REQUIRED WORK >>
The lines to copy from the data below are those that hold the string "histórico".

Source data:
- - -
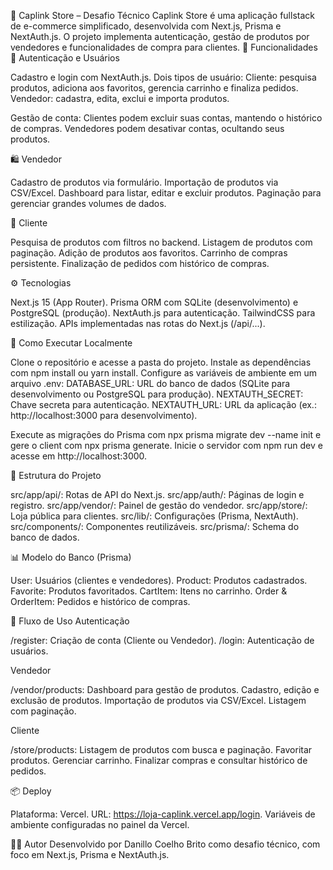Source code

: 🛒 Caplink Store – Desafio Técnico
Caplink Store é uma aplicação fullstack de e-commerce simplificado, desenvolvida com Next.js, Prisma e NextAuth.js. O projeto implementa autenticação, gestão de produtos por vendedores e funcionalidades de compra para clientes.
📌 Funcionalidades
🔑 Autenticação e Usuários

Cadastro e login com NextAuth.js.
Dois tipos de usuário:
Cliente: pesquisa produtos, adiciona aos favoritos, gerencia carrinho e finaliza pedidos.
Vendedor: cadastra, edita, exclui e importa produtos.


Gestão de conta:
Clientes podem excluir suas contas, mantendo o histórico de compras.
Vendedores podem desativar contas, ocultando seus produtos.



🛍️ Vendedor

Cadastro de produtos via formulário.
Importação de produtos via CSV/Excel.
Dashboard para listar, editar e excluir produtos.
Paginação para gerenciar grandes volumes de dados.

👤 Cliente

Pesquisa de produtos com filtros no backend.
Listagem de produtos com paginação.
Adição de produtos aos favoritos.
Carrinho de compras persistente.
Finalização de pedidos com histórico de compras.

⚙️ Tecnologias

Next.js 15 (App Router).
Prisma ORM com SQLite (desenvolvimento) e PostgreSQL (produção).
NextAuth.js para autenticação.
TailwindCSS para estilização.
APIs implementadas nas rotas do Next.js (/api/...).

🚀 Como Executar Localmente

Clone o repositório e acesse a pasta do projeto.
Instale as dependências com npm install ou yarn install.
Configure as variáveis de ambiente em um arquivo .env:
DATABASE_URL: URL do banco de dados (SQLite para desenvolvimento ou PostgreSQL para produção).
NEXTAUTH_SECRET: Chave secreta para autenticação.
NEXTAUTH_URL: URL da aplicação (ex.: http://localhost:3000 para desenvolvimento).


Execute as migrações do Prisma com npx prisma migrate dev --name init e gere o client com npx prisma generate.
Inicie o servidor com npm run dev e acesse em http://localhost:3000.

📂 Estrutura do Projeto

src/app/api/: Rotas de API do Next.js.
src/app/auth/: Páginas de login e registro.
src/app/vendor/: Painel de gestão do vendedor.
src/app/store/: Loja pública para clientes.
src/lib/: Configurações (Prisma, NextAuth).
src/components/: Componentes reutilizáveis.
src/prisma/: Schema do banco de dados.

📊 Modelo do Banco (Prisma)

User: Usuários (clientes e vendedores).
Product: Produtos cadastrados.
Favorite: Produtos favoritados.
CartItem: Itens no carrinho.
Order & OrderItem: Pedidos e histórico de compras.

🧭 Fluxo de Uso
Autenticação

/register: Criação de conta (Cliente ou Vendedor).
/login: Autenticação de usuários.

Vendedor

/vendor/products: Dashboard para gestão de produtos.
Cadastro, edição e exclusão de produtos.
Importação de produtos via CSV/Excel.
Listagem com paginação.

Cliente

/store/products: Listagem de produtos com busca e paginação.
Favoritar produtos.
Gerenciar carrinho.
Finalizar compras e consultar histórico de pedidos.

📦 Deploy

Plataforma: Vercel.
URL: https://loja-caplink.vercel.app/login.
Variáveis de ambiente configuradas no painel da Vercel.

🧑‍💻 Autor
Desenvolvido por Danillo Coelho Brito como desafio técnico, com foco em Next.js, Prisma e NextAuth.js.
- - -
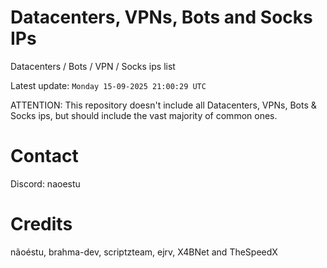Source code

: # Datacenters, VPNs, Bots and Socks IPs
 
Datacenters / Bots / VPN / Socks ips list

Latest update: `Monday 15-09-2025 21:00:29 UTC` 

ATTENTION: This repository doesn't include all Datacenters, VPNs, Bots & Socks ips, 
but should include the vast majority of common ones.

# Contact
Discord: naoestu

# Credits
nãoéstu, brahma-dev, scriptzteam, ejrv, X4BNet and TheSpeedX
- - -
WRITTEN SOLUTION >>
Clientes podem excluir suas contas, mantendo o histórico de compras.
Finalização de pedidos com histórico de compras.
Order & OrderItem: Pedidos e histórico de compras.
Finalizar compras e consultar histórico de pedidos.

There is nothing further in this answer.